EXERCISE DIRECTIONS:
Go through the listing and copy every line word for word.
[[ INFORMATION, beginning ]]
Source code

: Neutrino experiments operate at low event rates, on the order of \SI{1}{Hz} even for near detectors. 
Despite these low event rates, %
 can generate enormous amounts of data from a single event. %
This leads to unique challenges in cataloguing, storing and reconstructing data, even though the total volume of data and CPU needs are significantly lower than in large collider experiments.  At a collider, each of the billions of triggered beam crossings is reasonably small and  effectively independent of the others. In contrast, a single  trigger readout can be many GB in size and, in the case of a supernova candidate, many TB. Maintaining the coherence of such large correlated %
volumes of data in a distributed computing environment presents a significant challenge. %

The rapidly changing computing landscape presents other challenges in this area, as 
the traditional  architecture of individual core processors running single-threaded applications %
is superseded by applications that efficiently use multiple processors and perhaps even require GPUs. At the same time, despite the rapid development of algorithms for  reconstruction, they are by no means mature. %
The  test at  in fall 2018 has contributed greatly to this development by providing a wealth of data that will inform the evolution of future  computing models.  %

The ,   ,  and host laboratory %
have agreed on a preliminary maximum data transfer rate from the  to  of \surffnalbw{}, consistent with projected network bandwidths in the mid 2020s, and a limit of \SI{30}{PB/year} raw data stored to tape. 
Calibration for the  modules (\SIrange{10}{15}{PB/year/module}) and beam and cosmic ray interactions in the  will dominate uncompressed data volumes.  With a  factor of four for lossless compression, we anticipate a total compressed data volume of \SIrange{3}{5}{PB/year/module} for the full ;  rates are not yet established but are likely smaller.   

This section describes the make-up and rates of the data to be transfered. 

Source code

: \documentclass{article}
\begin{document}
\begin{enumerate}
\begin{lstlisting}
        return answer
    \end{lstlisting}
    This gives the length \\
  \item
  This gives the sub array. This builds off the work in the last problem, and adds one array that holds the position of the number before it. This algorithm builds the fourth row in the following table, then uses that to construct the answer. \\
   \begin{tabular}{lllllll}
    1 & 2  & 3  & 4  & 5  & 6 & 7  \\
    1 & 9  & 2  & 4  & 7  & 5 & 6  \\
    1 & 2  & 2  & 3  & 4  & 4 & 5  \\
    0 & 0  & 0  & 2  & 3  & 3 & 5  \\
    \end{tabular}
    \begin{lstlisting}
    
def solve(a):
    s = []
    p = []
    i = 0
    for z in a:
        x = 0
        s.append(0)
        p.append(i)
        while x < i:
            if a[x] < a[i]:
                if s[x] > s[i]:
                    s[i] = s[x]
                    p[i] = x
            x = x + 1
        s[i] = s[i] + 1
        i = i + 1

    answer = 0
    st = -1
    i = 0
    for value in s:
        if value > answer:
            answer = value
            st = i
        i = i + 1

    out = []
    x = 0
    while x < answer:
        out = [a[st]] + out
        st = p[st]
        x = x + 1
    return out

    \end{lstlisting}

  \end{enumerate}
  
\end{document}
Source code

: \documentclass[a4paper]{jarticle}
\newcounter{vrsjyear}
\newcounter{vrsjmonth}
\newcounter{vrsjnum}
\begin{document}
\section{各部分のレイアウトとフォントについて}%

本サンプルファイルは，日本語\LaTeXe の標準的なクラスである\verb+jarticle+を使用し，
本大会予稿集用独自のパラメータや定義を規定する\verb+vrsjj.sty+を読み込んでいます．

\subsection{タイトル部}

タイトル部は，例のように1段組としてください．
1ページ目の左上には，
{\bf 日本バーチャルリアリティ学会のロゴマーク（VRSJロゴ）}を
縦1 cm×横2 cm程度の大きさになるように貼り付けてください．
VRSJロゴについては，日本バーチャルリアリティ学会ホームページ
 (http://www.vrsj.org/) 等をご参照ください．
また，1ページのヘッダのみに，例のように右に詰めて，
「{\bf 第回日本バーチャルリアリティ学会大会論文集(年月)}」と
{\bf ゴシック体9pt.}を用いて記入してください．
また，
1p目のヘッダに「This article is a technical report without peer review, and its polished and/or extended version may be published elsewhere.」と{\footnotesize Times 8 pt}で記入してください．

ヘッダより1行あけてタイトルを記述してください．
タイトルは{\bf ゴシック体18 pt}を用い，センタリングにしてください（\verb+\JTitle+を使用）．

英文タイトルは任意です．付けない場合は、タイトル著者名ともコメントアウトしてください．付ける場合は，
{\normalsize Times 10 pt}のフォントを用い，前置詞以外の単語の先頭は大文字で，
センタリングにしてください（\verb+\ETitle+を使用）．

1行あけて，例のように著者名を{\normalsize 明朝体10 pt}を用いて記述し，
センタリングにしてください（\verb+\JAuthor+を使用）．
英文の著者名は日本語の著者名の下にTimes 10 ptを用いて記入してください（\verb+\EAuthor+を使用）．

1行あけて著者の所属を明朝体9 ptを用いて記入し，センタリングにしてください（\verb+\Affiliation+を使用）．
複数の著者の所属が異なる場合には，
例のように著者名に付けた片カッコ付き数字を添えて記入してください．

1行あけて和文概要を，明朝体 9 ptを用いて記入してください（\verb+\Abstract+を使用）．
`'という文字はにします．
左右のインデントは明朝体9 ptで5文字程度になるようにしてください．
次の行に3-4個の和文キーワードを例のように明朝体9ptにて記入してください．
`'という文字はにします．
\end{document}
[[ INFORMATION, end ]]
RESULT OF THIS TASK:
Source code

: Neutrino experiments operate at low event rates, on the order of \SI{1}{Hz} even for near detectors. 
Despite these low event rates, %
 can generate enormous amounts of data from a single event. %
This leads to unique challenges in cataloguing, storing and reconstructing data, even though the total volume of data and CPU needs are significantly lower than in large collider experiments.  At a collider, each of the billions of triggered beam crossings is reasonably small and  effectively independent of the others. In contrast, a single  trigger readout can be many GB in size and, in the case of a supernova candidate, many TB. Maintaining the coherence of such large correlated %
volumes of data in a distributed computing environment presents a significant challenge. %

The rapidly changing computing landscape presents other challenges in this area, as 
the traditional  architecture of individual core processors running single-threaded applications %
is superseded by applications that efficiently use multiple processors and perhaps even require GPUs. At the same time, despite the rapid development of algorithms for  reconstruction, they are by no means mature. %
The  test at  in fall 2018 has contributed greatly to this development by providing a wealth of data that will inform the evolution of future  computing models.  %

The ,   ,  and host laboratory %
have agreed on a preliminary maximum data transfer rate from the  to  of \surffnalbw{}, consistent with projected network bandwidths in the mid 2020s, and a limit of \SI{30}{PB/year} raw data stored to tape. 
Calibration for the  modules (\SIrange{10}{15}{PB/year/module}) and beam and cosmic ray interactions in the  will dominate uncompressed data volumes.  With a  factor of four for lossless compression, we anticipate a total compressed data volume of \SIrange{3}{5}{PB/year/module} for the full ;  rates are not yet established but are likely smaller.   

This section describes the make-up and rates of the data to be transfered. 

Source code

: \documentclass{article}
\begin{document}
\begin{enumerate}
\begin{lstlisting}
        return answer
    \end{lstlisting}
    This gives the length \\
  \item
  This gives the sub array. This builds off the work in the last problem, and adds one array that holds the position of the number before it. This algorithm builds the fourth row in the following table, then uses that to construct the answer. \\
   \begin{tabular}{lllllll}
    1 & 2  & 3  & 4  & 5  & 6 & 7  \\
    1 & 9  & 2  & 4  & 7  & 5 & 6  \\
    1 & 2  & 2  & 3  & 4  & 4 & 5  \\
    0 & 0  & 0  & 2  & 3  & 3 & 5  \\
    \end{tabular}
    \begin{lstlisting}
    
def solve(a):
    s = []
    p = []
    i = 0
    for z in a:
        x = 0
        s.append(0)
        p.append(i)
        while x < i:
            if a[x] < a[i]:
                if s[x] > s[i]:
                    s[i] = s[x]
                    p[i] = x
            x = x + 1
        s[i] = s[i] + 1
        i = i + 1

    answer = 0
    st = -1
    i = 0
    for value in s:
        if value > answer:
            answer = value
            st = i
        i = i + 1

    out = []
    x = 0
    while x < answer:
        out = [a[st]] + out
        st = p[st]
        x = x + 1
    return out

    \end{lstlisting}

  \end{enumerate}
  
\end{document}
Source code

: \documentclass[a4paper]{jarticle}
\newcounter{vrsjyear}
\newcounter{vrsjmonth}
\newcounter{vrsjnum}
\begin{document}
\section{各部分のレイアウトとフォントについて}%

本サンプルファイルは，日本語\LaTeXe の標準的なクラスである\verb+jarticle+を使用し，
本大会予稿集用独自のパラメータや定義を規定する\verb+vrsjj.sty+を読み込んでいます．

\subsection{タイトル部}

タイトル部は，例のように1段組としてください．
1ページ目の左上には，
{\bf 日本バーチャルリアリティ学会のロゴマーク（VRSJロゴ）}を
縦1 cm×横2 cm程度の大きさになるように貼り付けてください．
VRSJロゴについては，日本バーチャルリアリティ学会ホームページ
 (http://www.vrsj.org/) 等をご参照ください．
また，1ページのヘッダのみに，例のように右に詰めて，
「{\bf 第回日本バーチャルリアリティ学会大会論文集(年月)}」と
{\bf ゴシック体9pt.}を用いて記入してください．
また，
1p目のヘッダに「This article is a technical report without peer review, and its polished and/or extended version may be published elsewhere.」と{\footnotesize Times 8 pt}で記入してください．

ヘッダより1行あけてタイトルを記述してください．
タイトルは{\bf ゴシック体18 pt}を用い，センタリングにしてください（\verb+\JTitle+を使用）．

英文タイトルは任意です．付けない場合は、タイトル著者名ともコメントアウトしてください．付ける場合は，
{\normalsize Times 10 pt}のフォントを用い，前置詞以外の単語の先頭は大文字で，
センタリングにしてください（\verb+\ETitle+を使用）．

1行あけて，例のように著者名を{\normalsize 明朝体10 pt}を用いて記述し，
センタリングにしてください（\verb+\JAuthor+を使用）．
英文の著者名は日本語の著者名の下にTimes 10 ptを用いて記入してください（\verb+\EAuthor+を使用）．

1行あけて著者の所属を明朝体9 ptを用いて記入し，センタリングにしてください（\verb+\Affiliation+を使用）．
複数の著者の所属が異なる場合には，
例のように著者名に付けた片カッコ付き数字を添えて記入してください．

1行あけて和文概要を，明朝体 9 ptを用いて記入してください（\verb+\Abstract+を使用）．
`'という文字はにします．
左右のインデントは明朝体9 ptで5文字程度になるようにしてください．
次の行に3-4個の和文キーワードを例のように明朝体9ptにて記入してください．
`'という文字はにします．
\end{document}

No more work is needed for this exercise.